Corporate tax base adjustments related to tangible assets – Part 2
23 July 2014
In our April 2014 newsletter we started to discuss the corporate tax base adjustments related to tangible assets. To continuing the above discussion, this material puts special emphasis on the procedures to be followed upon the scrapping of tangible assets.
The book value upon scrapping of a tangible asset recorded with value is not a cost incurred in the interest of the enterprise and, as such, it is added to the corporate tax base if the fact of, and the reason for, scrapping are not adequately supported by documents. During its inspections the NTCA often requests the reasons for classifying a higher-value tangible asset as irreparable, worn out etc. to be corroborated by photos and expert documents. The removal of scrapped assets also needs to be adequately documented (e.g. by minutes of handover-takeover or an invoice about the removal), just as their destruction, with particular attention to scrapped assets classified as hazardous waste. The cost recorded upon derecognition of a missing tangible asset may not be classified as a cost accounted for in the interest of the enterprise either if it can clearly be established that the absence would not have occurred if due diligence had been exercised. Obviously, the assessment of the last two adjustments is entirely subjective. Accordingly, the tax authority has been given relatively wide-ranging powers to interpret the concepts of due diligence and adequate documentation.

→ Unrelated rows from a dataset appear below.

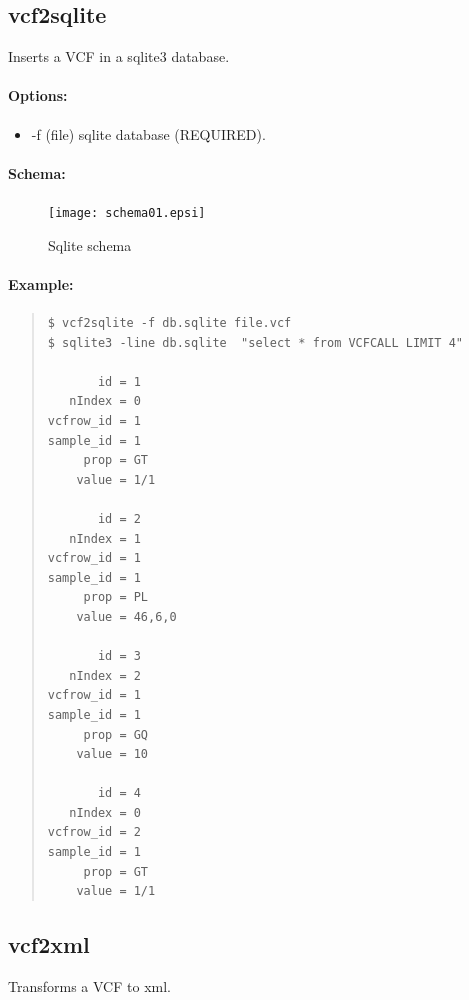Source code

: \documentclass[12pt]{article}
\begin{document}
\subsection{vcf2sqlite}
Inserts a VCF in a sqlite3 database.
\paragraph{Options:}
\begin{itemize}
\item-f (file) sqlite database (REQUIRED).
\end{itemize}
\paragraph{Schema:}
\begin{figure}
\texttt{[image: schema01.epsi]}
\caption{Sqlite schema}
\end{figure}
\paragraph{Example:}
\begin{quote}
\begin{verbatim}
$ vcf2sqlite -f db.sqlite file.vcf
$ sqlite3 -line db.sqlite  "select * from VCFCALL LIMIT 4"

       id = 1
   nIndex = 0
vcfrow_id = 1
sample_id = 1
     prop = GT
    value = 1/1

       id = 2
   nIndex = 1
vcfrow_id = 1
sample_id = 1
     prop = PL
    value = 46,6,0

       id = 3
   nIndex = 2
vcfrow_id = 1
sample_id = 1
     prop = GQ
    value = 10

       id = 4
   nIndex = 0
vcfrow_id = 2
sample_id = 1
     prop = GT
    value = 1/1

\end{verbatim}
\end{quote}

\subsection{vcf2xml}
Transforms a VCF to xml.
\end{document}
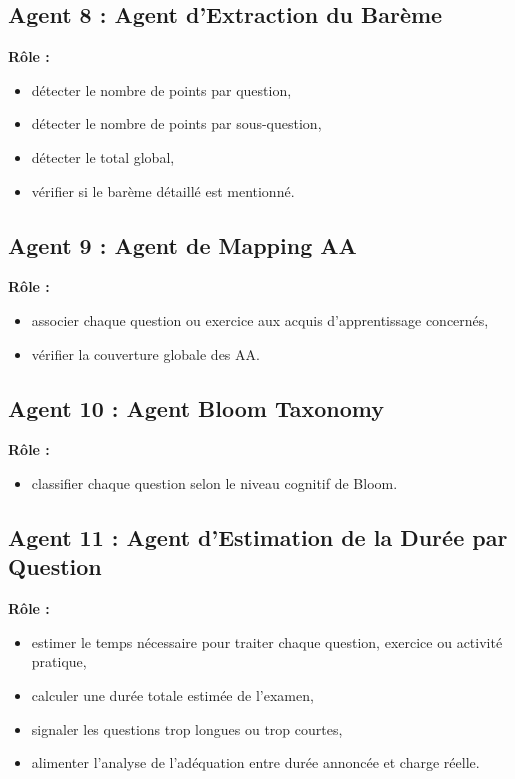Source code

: \documentclass[12pt,a4paper]{article}
\begin{document}
\subsection*{Agent 8 : Agent d’Extraction du Barème}

\textbf{Rôle :}
\begin{itemize}[leftmargin=1cm]
    \item détecter le nombre de points par question,
    \item détecter le nombre de points par sous-question,
    \item détecter le total global,
    \item vérifier si le barème détaillé est mentionné.
\end{itemize}

\subsection*{Agent 9 : Agent de Mapping AA}

\textbf{Rôle :}
\begin{itemize}[leftmargin=1cm]
    \item associer chaque question ou exercice aux acquis d’apprentissage concernés,
    \item vérifier la couverture globale des AA.
\end{itemize}

\subsection*{Agent 10 : Agent Bloom Taxonomy}

\textbf{Rôle :}
\begin{itemize}[leftmargin=1cm]
    \item classifier chaque question selon le niveau cognitif de Bloom.
\end{itemize}

\subsection*{Agent 11 : Agent d’Estimation de la Durée par Question}

\textbf{Rôle :}
\begin{itemize}[leftmargin=1cm]
    \item estimer le temps nécessaire pour traiter chaque question, exercice ou activité pratique,
    \item calculer une durée totale estimée de l’examen,
    \item signaler les questions trop longues ou trop courtes,
    \item alimenter l’analyse de l’adéquation entre durée annoncée et charge réelle.
\end{itemize}
\end{document}
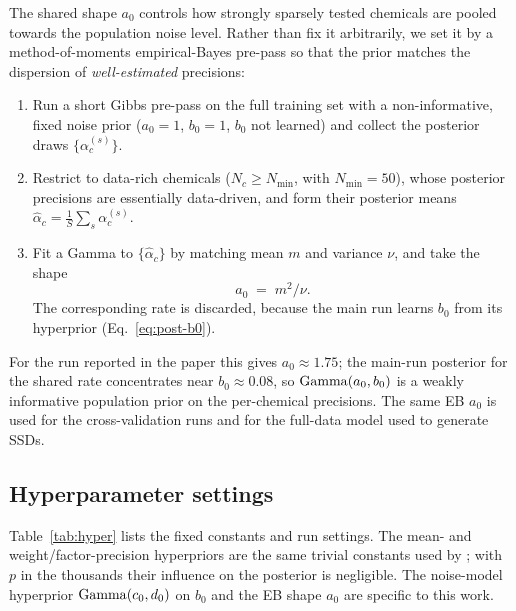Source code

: The shared shape $a_0$ controls how strongly sparsely tested chemicals are
pooled towards the population noise level. Rather than fix it arbitrarily, we set
it by a method-of-moments empirical-Bayes pre-pass so that the prior matches the
dispersion of \emph{well-estimated} precisions:
\begin{enumerate}
  \item Run a short Gibbs pre-pass on the full training set with a non-informative,
  fixed noise prior ($a_0=1$, $b_0=1$, $b_0$ not learned) and collect the
  posterior draws $\{\alpha_c^{(s)}\}$.
  \item Restrict to data-rich chemicals ($N_c\ge N_{\min}$, with $N_{\min}=50$),
  whose posterior precisions are essentially data-driven, and form their
  posterior means $\hat{\alpha}_c=\tfrac{1}{S}\sum_s\alpha_c^{(s)}$.
  \item Fit a Gamma to $\{\hat{\alpha}_c\}$ by matching mean $m$ and variance
  $\nu$, and take the shape
  \begin{equation}
    a_0 \;=\; m^2/\nu.
  \end{equation}
  The corresponding rate is discarded, because the main run learns $b_0$ from its
  hyperprior (Eq.~\ref{eq:post-b0}).
\end{enumerate}
For the run reported in the paper this gives $a_0\approx1.75$; the main-run
posterior for the shared rate concentrates near $b_0\approx0.08$, so
$\Gam(a_0,b_0)$ is a weakly informative population prior on the per-chemical
precisions. The same EB $a_0$ is used for the cross-validation runs and for the
full-data model used to generate SSDs.

\subsection{Hyperparameter settings}
\label{sec:hyper}

Table~\ref{tab:hyper} lists the fixed constants and run settings. The mean- and
weight/factor-precision hyperpriors are the same trivial constants used by
\citet{rendle2011bayesian}; with $p$ in the thousands their influence on the
posterior is negligible. The noise-model hyperprior $\Gam(c_0,d_0)$ on $b_0$ and
the EB shape $a_0$ are specific to this work.

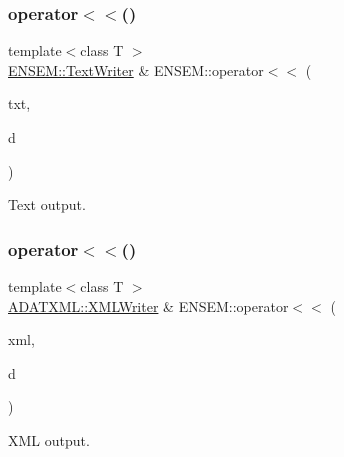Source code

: \subsubsection{\texorpdfstring{operator$<$$<$()}{operator<<()}\hspace{0.1cm}{\footnotesize\ttfamily [2/3]}}
{\footnotesize\ttfamily template$<$class T $>$ \\
\mbox{\hyperlink{classENSEM_1_1TextWriter}{E\+N\+S\+E\+M\+::\+Text\+Writer}} \& E\+N\+S\+E\+M\+::operator$<$$<$ (\begin{DoxyParamCaption}\item[{\mbox{\hyperlink{classENSEM_1_1TextWriter}{E\+N\+S\+E\+M\+::\+Text\+Writer}} \&}]{txt,  }\item[{const \mbox{\hyperlink{classENSEM_1_1OVector}{O\+Vector}}$<$ T $>$ \&}]{d }\end{DoxyParamCaption})\hspace{0.3cm}{\ttfamily [inline]}}



Text output. 

\mbox{\label{group__obsvector_ga21a786931a7efb82964106799b422557}} 
\subsubsection{\texorpdfstring{operator$<$$<$()}{operator<<()}\hspace{0.1cm}{\footnotesize\ttfamily [3/3]}}
{\footnotesize\ttfamily template$<$class T $>$ \\
\mbox{\hyperlink{classADATXML_1_1XMLWriter}{A\+D\+A\+T\+X\+M\+L\+::\+X\+M\+L\+Writer}} \& E\+N\+S\+E\+M\+::operator$<$$<$ (\begin{DoxyParamCaption}\item[{\mbox{\hyperlink{classADATXML_1_1XMLWriter}{A\+D\+A\+T\+X\+M\+L\+::\+X\+M\+L\+Writer}} \&}]{xml,  }\item[{const \mbox{\hyperlink{classENSEM_1_1OVector}{O\+Vector}}$<$ T $>$ \&}]{d }\end{DoxyParamCaption})\hspace{0.3cm}{\ttfamily [inline]}}



X\+ML output. 

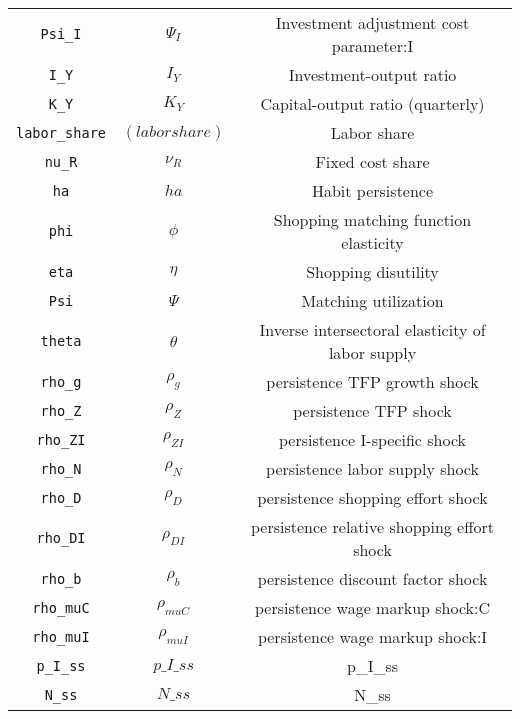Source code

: \begin{center}
\begin{longtable}{ccc}
\texttt{Psi\_I} & ${\Psi_I}$ & Investment adjustment cost parameter:I\\
\texttt{I\_Y} & ${I_Y}$ & Investment-output ratio\\
\texttt{K\_Y} & ${K_Y}$ & Capital-output ratio (quarterly)\\
\texttt{labor\_share} & $(labor share)$ & Labor share\\
\texttt{nu\_R} & ${\nu_R}$ & Fixed cost share\\
\texttt{ha} & ${ha}$ & Habit persistence\\
\texttt{phi} & ${\phi}$ & Shopping matching function elasticity\\
\texttt{eta} & ${\eta}$ & Shopping disutility\\
\texttt{Psi} & ${\Psi}$ & Matching utilization\\
\texttt{theta} & ${\theta}$ & Inverse intersectoral elasticity of labor supply\\
\texttt{rho\_g} & ${\rho_g}$ & persistence TFP growth shock\\
\texttt{rho\_Z} & ${\rho_Z}$ & persistence TFP shock\\
\texttt{rho\_ZI} & ${\rho_{ZI}}$ & persistence I-specific shock\\
\texttt{rho\_N} & ${\rho_N}$ & persistence labor supply shock\\
\texttt{rho\_D} & ${\rho_D}$ & persistence shopping effort shock\\
\texttt{rho\_DI} & ${\rho_{DI}}$ & persistence relative shopping effort shock\\
\texttt{rho\_b} & ${\rho_b}$ & persistence discount factor shock\\
\texttt{rho\_muC} & ${\rho_{muC}}$ & persistence wage markup shock:C\\
\texttt{rho\_muI} & ${\rho_{muI}}$ & persistence wage markup shock:I\\
\texttt{p\_I\_ss} & $p\_I\_ss$ & p\_I\_ss\\
\texttt{N\_ss} & $N\_ss$ & N\_ss\\
\hline%
\end{longtable}
\end{center}
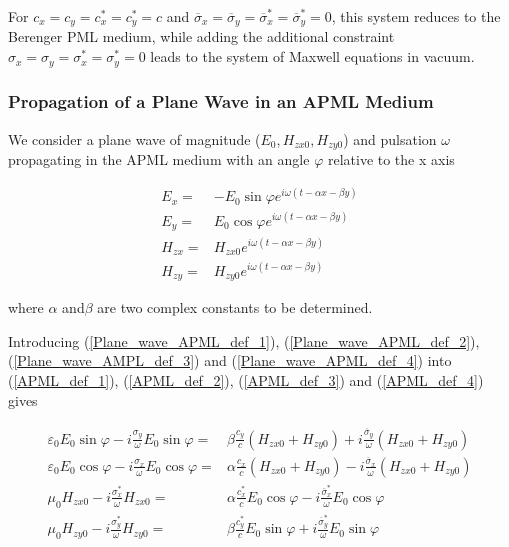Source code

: For $c_{x}=c_{y}=c^{*}_{x}=c^{*}_{y}=c$ and $\overline{\sigma }_{x}=\overline{\sigma }_{y}=\overline{\sigma }_{x}^{*}=\overline{\sigma }_{y}^{*}=0$,
this system reduces to the Berenger PML medium, while adding the additional
constraint $\sigma _{x}=\sigma _{y}=\sigma _{x}^{*}=\sigma _{y}^{*}=0$
leads to the system of Maxwell equations in vacuum.

\subsubsection{\label{Sec:analytic theory, propa plane wave}Propagation of a Plane Wave in an APML Medium}

We consider a plane wave of magnitude ($ E_{0},H_{zx0},H_{zy0} $)
and pulsation $\omega$ propagating in the APML medium with an
angle $\varphi$ relative to the x axis

\begin{eqnarray}
E_{x} = & -E_{0}\sin \varphi e^{i\omega \left( t-\alpha x-\beta y\right) }\label{Plane_wave_APML_def_1} \\
E_{y} = & E_{0}\cos \varphi e^{i\omega \left( t-\alpha x-\beta y\right) }\label{Plane_wave_APML_def_2} \\
H_{zx} = & H_{zx0}e^{i\omega \left( t-\alpha x-\beta y\right) }\label{Plane_wave_AMPL_def_3} \\
H_{zy} = & H_{zy0}e^{i\omega \left( t-\alpha x-\beta y\right) }\label{Plane_wave_APML_def_4}
\end{eqnarray}


where $\alpha$ and$\beta$ are two complex constants to
be determined.

Introducing (\ref{Plane_wave_APML_def_1}), (\ref{Plane_wave_APML_def_2}),
(\ref{Plane_wave_AMPL_def_3}) and (\ref{Plane_wave_APML_def_4})
into (\ref{APML_def_1}), (\ref{APML_def_2}), (\ref{APML_def_3})
and (\ref{APML_def_4}) gives

\begin{eqnarray}
\varepsilon _{0}E_{0}\sin \varphi -i\frac{\sigma _{y}}{\omega }E_{0}\sin \varphi  = & \beta \frac{c_{y}}{c}\left( H_{zx0}+H_{zy0}\right) +i\frac{\overline{\sigma }_{y}}{\omega }\left( H_{zx0}+H_{zy0}\right) \label{Plane_wave_APML_1_1} \\
\varepsilon _{0}E_{0}\cos \varphi -i\frac{\sigma _{x}}{\omega }E_{0}\cos \varphi  = & \alpha \frac{c_{x}}{c}\left( H_{zx0}+H_{zy0}\right) -i\frac{\overline{\sigma }_{x}}{\omega }\left( H_{zx0}+H_{zy0}\right) \label{Plane_wave_APML_1_2} \\
\mu _{0}H_{zx0}-i\frac{\sigma ^{*}_{x}}{\omega }H_{zx0} = & \alpha \frac{c^{*}_{x}}{c}E_{0}\cos \varphi -i\frac{\overline{\sigma }^{*}_{x}}{\omega }E_{0}\cos \varphi \label{Plane_wave_APML_1_3} \\
\mu _{0}H_{zy0}-i\frac{\sigma ^{*}_{y}}{\omega }H_{zy0} = & \beta \frac{c^{*}_{y}}{c}E_{0}\sin \varphi +i\frac{\overline{\sigma }^{*}_{y}}{\omega }E_{0}\sin \varphi \label{Plane_wave_APML_1_4}
\end{eqnarray}


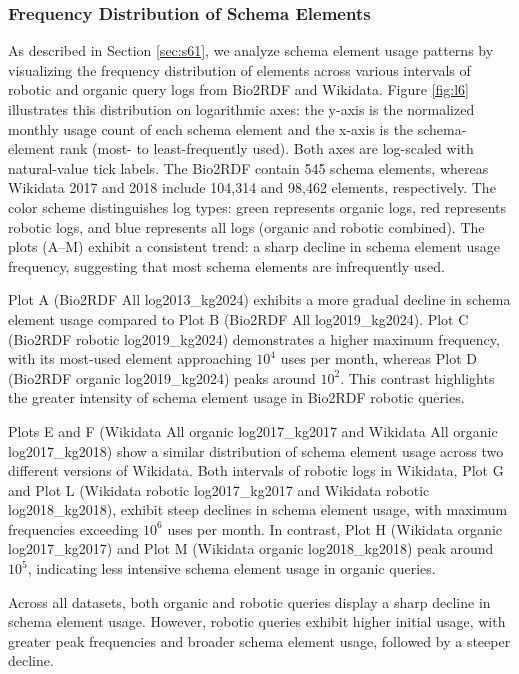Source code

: \documentclass[sw]{iosart2x}
\begin{document}
\subsubsection{Frequency Distribution of Schema Elements}
As described in Section \ref{sec:s61}, we analyze schema element usage patterns by visualizing the frequency distribution of elements across various intervals of robotic and organic query logs from Bio2RDF and Wikidata. Figure \ref{fig:l6} illustrates this distribution on logarithmic axes: the y-axis is the normalized monthly usage count of each schema element and the x-axis is the schema-element rank (most- to least-frequently used). Both axes are log-scaled with natural-value tick labels. The Bio2RDF contain 545 schema elements, whereas Wikidata 2017 and 2018 include 104,314 and 98,462 elements, respectively. The color scheme distinguishes log types: green represents organic logs, red represents robotic logs, and blue represents all logs (organic and robotic combined). The plots (A–M) exhibit a consistent trend: a sharp decline in schema element usage frequency, suggesting that most schema elements are infrequently used.

Plot A (Bio2RDF All log2013\_kg2024) exhibits a more gradual decline in schema element usage compared to Plot B (Bio2RDF All log2019\_kg2024). Plot C (Bio2RDF robotic log2019\_kg2024) demonstrates a higher maximum frequency, with its most-used element approaching $10^{4}$ uses per month, whereas Plot D (Bio2RDF organic log2019\_kg2024) peaks around $10^{2}$. This contrast highlights the greater intensity of schema element usage in Bio2RDF robotic queries.

Plots E and F (Wikidata All organic log2017\_kg2017 and Wikidata All organic log2017\_kg2018) show a similar distribution of schema element usage across two different versions of Wikidata. Both intervals of robotic logs in Wikidata, Plot G and Plot L (Wikidata robotic log2017\_kg2017 and Wikidata robotic log2018\_kg2018), exhibit steep declines in schema element usage, with maximum frequencies exceeding $10^{6}$ uses per month. In contrast, Plot H (Wikidata organic log2017\_kg2017) and Plot M (Wikidata organic log2018\_kg2018) peak around $10^{5}$, indicating less intensive schema element usage in organic queries.

Across all datasets, both organic and robotic queries display a sharp decline in schema element usage. However, robotic queries exhibit higher initial usage, with greater peak frequencies and broader schema element usage, followed by a steeper decline.
\end{document}
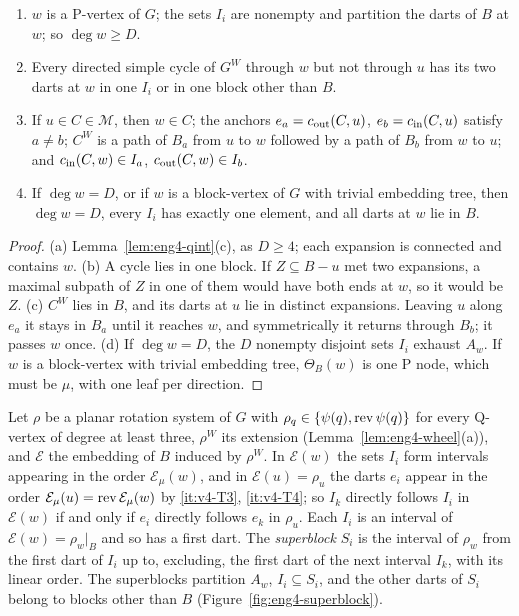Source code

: \begin{lemma}\label{lem:eng4-pole}
\begin{enumerate}[label=(\alph*),nosep]
\item $w$ is a P-vertex of $G$; the sets $I_i$ are nonempty and partition
  the darts of $B$ at $w$; so $\deg w\ge D$.
\item Every directed simple cycle of $G^W$ through $w$ but not through $u$
  has its two darts at $w$ in one $I_i$ or in one block other than $B$.
\item If $u\in C\in\mathcal M$, then $w\in C$; the anchors
  $e_a=c_{\mathrm{out}}(C,u)$, $e_b=c_{\mathrm{in}}(C,u)$ satisfy $a\ne b$; $C^W$ is a path of
  $B_a$ from $u$ to $w$ followed by a path of $B_b$ from $w$ to $u$; and
  $c_{\mathrm{in}}(C,w)\in I_a$, $c_{\mathrm{out}}(C,w)\in I_b$.
\item If $\deg w=D$, or if $w$ is a block-vertex of $G$ with trivial
  embedding tree, then $\deg w=D$, every $I_i$ has exactly one element, and
  all darts at $w$ lie in $B$.
\end{enumerate}
\end{lemma}

\begin{proof}
(a) Lemma~\ref{lem:eng4-qint}(c), as $D\ge4$; each expansion is connected
and contains $w$. (b) A cycle lies in one block. If $Z\subseteq B-u$ met
two expansions, a maximal subpath of $Z$ in one of them would have both ends
at $w$, so it would be $Z$. (c) $C^W$ lies in $B$, and its darts at $u$ lie
in distinct expansions. Leaving $u$ along $e_a$ it stays in $B_a$ until it
reaches $w$, and symmetrically it returns through $B_b$; it passes $w$ once.
(d) If $\deg w=D$, the $D$ nonempty disjoint sets $I_i$ exhaust $A_w$. If
$w$ is a block-vertex with trivial embedding tree, $\Theta_B(w)$ is one P
node, which must be $\mu$, with one leaf per direction.
\end{proof}

Let $\rho$ be a planar rotation system of $G$ with
$\rho_q\in\{\psi(q),\operatorname{rev}\psi(q)\}$ for every Q-vertex of degree at least
three, $\rho^W$ its extension (Lemma~\ref{lem:eng4-wheel}(a)), and
$\mathcal E$ the embedding of $B$ induced by $\rho^W$. In $\mathcal E(w)$ the
sets $I_i$ form intervals appearing in the order $\mathcal E_\mu(w)$, and in
$\mathcal E(u)=\rho_u$ the darts $e_i$ appear in the order $\mathcal
E_\mu(u)=\operatorname{rev}\mathcal E_\mu(w)$ by \ref{it:v4-T3}, \ref{it:v4-T4}; so $I_k$
directly follows $I_i$ in $\mathcal E(w)$ if and only if $e_i$ directly
follows $e_k$ in $\rho_u$. Each $I_i$ is an interval of
$\mathcal E(w)=\rho_w|_{B}$ and so has a first dart. The \emph{superblock}
$S_i$ is the interval of $\rho_w$ from the first dart of $I_i$ up to,
excluding, the first dart of the next interval $I_k$, with its linear order.
The superblocks partition $A_w$, $I_i\subseteq S_i$, and the other darts of
$S_i$ belong to blocks other than $B$ (Figure~\ref{fig:eng4-superblock}).

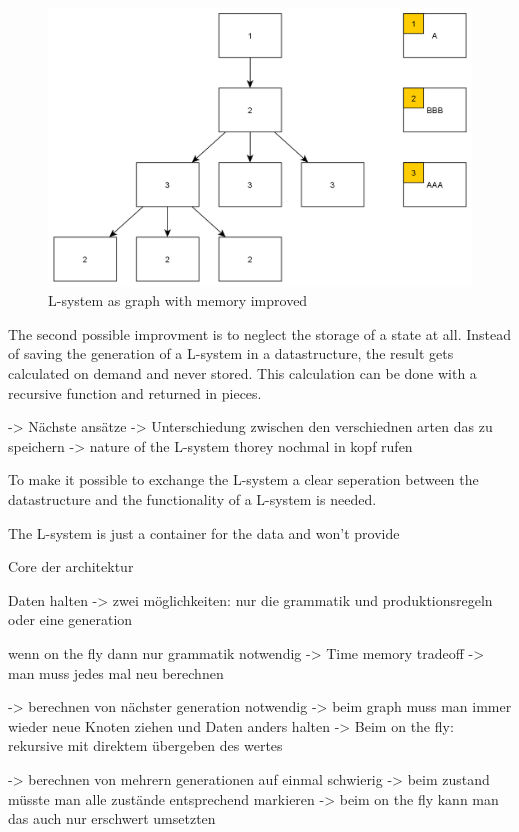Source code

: \documentclass[english]{cpp-hmwk}
\begin{document}
\begin{figure}[h!]
	\centering
	\includegraphics[width=0.8\columnwidth]{../graphs/LSystem/examples/lsystem_graph_reduced_example.png}
	\caption{L-system as graph with memory improved}
	\label{figure:lsystem_graph_mem_reduction}
\end{figure}

The second possible improvment is to neglect the storage of a state at all. Instead of saving the generation of a L-system in a datastructure, the result gets calculated on demand and never stored. This calculation can be done with a recursive function and returned in pieces. 



\bigskip
-> Nächste ansätze -> Unterschiedung zwischen den verschiednen arten das zu speichern -> nature of the L-system thorey nochmal in kopf rufen

To make it possible to exchange the L-system a clear seperation between the datastructure and the functionality of a L-system is needed.

 The L-system is just a container for the data and won't provide 

Core der architektur

Daten halten -> zwei möglichkeiten: nur die grammatik und produktionsregeln oder eine generation  

wenn on the fly dann nur grammatik notwendig -> Time memory tradeoff -> man muss jedes mal neu berechnen  

-> berechnen von nächster generation notwendig 	-> beim graph muss man immer wieder neue Knoten ziehen und Daten anders halten
								-> Beim on the fly: rekursive mit direktem übergeben des wertes

-> berechnen von mehrern generationen auf einmal schwierig 
	-> beim zustand müsste man alle zustände entsprechend markieren
	-> beim on the fly kann man das auch nur erschwert umsetzten
\end{document}
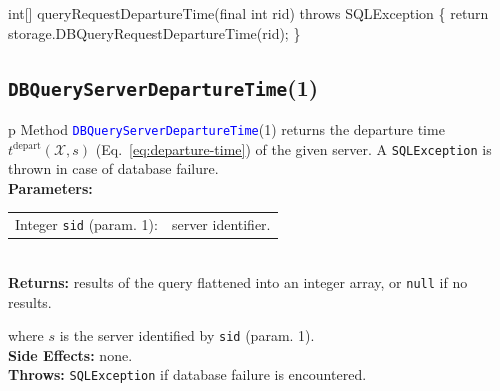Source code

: \nwenddocs{}\endmoddef{}
int[] queryRequestDepartureTime(final int rid) throws SQLException \{
  return storage.DBQueryRequestDepartureTime(rid);
\}
\eatline
{}\nwendcode{}\nwdocspar
\subsection{{\tt{}\protect{}DBQueryServerDepartureTime}(1)}
\begin{tabular}{p{\textwidth}}
\toprule
{}
Method \textcolor{blue}{{\tt{}\protect{}DBQueryServerDepartureTime}}(1) returns the
departure time $t^\textrm{depart}(\mathcal{X},s)$
(Eq.~\ref{eq:departure-time}) of the given server.
A {\tt{}SQLException} is thrown in case of database failure.\\
\midrule
\textbf{Parameters:}\\
\begin{tabular}{lp{116mm}}
Integer {\tt{}sid} (param. 1):&server identifier.
\end{tabular}\\
\textbf{Returns:} results of the query flattened into an integer array,
or {\tt{}null} if no results.


where $s$ is the server identified by {\tt{}sid} (param. 1).\\
\textbf{Side Effects:} none.\\
\textbf{Throws:} {\tt{}SQLException} if database failure is encountered.\\
\bottomrule
\end{tabular}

In any case, in order to avoid cross-examination by the tax authority, the scrapping scheme as a whole, as well as the documents issued and the circumstances linked to the missing items are recommended to be discussed with, and examined by, an auditor or tax consultant. Scrapping and missing items are important not only in terms of corporate tax; it is also necessary to present their effects on value added tax. If during its inspection the NTCA finds that scrapping and the missing items are not credibly corroborated by documents, it may establish a tax shortfall in respect of the value added tax payable on the regular market value of the derecognised tangible assets, regarded as freely transferred products.